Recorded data
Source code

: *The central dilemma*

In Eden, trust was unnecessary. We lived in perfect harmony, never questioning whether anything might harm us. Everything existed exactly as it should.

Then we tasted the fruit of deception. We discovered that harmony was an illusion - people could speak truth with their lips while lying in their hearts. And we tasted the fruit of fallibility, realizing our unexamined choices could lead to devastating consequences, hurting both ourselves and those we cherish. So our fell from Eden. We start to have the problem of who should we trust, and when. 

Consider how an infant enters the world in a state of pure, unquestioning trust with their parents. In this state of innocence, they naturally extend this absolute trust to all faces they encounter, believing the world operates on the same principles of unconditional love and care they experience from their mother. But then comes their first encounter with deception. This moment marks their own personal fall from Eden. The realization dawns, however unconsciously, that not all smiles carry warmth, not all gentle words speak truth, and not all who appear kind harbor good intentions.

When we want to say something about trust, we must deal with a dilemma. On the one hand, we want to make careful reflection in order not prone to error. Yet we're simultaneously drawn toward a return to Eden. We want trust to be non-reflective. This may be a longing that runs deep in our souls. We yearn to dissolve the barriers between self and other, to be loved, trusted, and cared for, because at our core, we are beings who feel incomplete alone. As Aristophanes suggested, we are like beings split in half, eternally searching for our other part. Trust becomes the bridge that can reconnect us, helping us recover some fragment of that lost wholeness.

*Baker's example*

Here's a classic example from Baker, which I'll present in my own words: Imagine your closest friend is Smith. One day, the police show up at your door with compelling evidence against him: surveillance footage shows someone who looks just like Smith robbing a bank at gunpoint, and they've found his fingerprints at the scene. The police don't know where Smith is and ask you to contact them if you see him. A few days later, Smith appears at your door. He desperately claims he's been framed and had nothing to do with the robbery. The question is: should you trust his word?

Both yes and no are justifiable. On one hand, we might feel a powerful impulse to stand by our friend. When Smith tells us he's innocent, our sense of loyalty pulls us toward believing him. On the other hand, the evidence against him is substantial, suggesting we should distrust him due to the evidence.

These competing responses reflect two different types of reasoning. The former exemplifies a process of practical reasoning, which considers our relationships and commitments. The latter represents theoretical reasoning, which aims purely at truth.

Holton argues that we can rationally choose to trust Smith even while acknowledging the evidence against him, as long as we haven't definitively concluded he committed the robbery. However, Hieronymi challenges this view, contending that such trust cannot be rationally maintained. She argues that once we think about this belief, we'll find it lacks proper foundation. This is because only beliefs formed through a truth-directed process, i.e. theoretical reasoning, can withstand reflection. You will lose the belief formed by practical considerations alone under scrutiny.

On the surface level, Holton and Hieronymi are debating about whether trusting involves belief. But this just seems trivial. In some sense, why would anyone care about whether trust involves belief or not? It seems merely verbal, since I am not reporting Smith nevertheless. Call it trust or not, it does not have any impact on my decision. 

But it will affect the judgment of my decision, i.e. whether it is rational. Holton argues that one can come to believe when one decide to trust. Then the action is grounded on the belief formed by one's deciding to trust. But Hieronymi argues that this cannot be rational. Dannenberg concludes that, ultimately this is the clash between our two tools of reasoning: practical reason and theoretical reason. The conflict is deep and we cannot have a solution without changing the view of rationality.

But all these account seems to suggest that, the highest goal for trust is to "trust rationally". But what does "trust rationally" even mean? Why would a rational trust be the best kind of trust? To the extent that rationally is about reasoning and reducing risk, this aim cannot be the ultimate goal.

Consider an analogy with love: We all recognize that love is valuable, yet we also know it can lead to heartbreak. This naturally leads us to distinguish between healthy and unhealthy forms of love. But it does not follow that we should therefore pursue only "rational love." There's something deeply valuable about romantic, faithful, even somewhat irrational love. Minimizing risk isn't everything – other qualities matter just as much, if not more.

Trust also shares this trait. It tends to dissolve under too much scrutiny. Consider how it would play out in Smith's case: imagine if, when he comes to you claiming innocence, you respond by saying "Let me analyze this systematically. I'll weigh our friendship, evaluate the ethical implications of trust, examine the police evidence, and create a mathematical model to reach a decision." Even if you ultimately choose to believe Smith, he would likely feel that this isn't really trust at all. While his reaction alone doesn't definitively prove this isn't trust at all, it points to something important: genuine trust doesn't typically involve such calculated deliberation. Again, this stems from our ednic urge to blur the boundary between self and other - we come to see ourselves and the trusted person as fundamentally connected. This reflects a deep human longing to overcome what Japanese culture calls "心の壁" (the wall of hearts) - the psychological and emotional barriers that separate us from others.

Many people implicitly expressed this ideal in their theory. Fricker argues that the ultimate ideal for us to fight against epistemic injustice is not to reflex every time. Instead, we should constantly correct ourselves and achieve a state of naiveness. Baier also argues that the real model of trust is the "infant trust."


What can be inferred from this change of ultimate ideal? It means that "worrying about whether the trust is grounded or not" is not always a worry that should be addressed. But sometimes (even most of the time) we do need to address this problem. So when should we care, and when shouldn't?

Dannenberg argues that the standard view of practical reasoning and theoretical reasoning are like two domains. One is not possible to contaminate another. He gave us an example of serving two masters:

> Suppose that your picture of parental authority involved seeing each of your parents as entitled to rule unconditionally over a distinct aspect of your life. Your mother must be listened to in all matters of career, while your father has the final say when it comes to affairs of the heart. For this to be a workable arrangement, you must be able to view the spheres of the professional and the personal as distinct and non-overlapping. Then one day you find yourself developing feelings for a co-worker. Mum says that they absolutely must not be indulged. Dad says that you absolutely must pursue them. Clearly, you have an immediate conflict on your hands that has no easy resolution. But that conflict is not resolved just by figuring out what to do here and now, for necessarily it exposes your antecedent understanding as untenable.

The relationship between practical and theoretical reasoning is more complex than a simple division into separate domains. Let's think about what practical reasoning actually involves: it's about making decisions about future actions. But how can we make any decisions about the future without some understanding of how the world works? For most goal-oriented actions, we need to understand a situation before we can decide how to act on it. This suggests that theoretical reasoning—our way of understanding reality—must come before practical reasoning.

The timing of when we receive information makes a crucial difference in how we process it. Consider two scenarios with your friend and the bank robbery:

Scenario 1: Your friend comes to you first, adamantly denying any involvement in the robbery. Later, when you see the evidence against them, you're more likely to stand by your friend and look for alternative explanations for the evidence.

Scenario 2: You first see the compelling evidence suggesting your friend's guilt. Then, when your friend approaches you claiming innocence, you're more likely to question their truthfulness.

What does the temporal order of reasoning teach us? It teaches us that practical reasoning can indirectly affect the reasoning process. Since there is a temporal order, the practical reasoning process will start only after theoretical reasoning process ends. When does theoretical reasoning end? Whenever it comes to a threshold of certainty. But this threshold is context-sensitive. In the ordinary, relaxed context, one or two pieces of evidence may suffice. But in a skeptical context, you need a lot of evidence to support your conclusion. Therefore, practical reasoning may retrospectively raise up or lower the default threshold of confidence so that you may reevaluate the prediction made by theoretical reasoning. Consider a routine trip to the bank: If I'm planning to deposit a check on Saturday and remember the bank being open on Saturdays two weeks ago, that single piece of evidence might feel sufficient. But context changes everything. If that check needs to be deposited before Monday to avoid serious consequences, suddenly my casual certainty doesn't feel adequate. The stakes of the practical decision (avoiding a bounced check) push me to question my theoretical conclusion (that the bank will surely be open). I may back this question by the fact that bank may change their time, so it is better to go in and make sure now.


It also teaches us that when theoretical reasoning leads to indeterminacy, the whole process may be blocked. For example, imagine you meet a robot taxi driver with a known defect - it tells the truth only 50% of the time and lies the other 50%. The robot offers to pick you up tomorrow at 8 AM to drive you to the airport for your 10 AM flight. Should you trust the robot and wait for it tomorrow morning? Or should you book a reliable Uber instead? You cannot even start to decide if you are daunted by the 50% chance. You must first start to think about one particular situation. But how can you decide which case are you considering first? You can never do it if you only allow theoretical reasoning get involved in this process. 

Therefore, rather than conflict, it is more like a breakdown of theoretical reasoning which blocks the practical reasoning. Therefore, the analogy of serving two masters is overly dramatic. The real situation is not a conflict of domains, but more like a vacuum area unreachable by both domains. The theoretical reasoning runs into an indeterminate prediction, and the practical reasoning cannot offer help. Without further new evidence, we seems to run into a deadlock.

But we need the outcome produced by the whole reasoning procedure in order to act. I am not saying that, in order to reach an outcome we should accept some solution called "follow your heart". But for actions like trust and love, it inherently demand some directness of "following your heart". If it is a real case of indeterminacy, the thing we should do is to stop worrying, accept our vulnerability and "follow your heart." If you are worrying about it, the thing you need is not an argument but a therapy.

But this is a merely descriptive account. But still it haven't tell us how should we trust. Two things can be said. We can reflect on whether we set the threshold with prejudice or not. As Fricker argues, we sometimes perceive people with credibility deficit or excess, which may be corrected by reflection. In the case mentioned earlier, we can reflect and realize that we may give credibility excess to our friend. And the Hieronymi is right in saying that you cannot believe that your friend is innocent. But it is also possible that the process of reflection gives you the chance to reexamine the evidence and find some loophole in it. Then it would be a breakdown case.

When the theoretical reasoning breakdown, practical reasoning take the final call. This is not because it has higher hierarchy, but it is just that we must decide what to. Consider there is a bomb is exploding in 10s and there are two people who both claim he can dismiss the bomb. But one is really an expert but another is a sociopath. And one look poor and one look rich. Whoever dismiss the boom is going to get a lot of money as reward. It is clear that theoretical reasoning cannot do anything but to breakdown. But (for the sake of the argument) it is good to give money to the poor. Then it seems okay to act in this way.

* * *

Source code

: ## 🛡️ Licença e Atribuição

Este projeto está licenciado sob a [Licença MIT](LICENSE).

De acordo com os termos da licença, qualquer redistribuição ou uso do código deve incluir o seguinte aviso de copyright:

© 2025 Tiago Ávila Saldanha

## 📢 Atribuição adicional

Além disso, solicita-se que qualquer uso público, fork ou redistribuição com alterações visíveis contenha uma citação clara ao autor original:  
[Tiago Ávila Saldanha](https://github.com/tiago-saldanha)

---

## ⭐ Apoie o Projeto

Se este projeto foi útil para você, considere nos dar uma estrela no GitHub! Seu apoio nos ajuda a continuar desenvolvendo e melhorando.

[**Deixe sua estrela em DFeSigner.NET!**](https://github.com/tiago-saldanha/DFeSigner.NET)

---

▸ **Exercise prompt**: Above are the entries. Output exactly the lines beginning with the line that has "The timing of" and ending with the line that has "Scenario 2: You".

▸ **Answer section**:
The timing of when we receive information makes a crucial difference in how we process it. Consider two scenarios with your friend and the bank robbery:

Scenario 1: Your friend comes to you first, adamantly denying any involvement in the robbery. Later, when you see the evidence against them, you're more likely to stand by your friend and look for alternative explanations for the evidence.

Scenario 2: You first see the compelling evidence suggesting your friend's guilt. Then, when your friend approaches you claiming innocence, you're more likely to question their truthfulness.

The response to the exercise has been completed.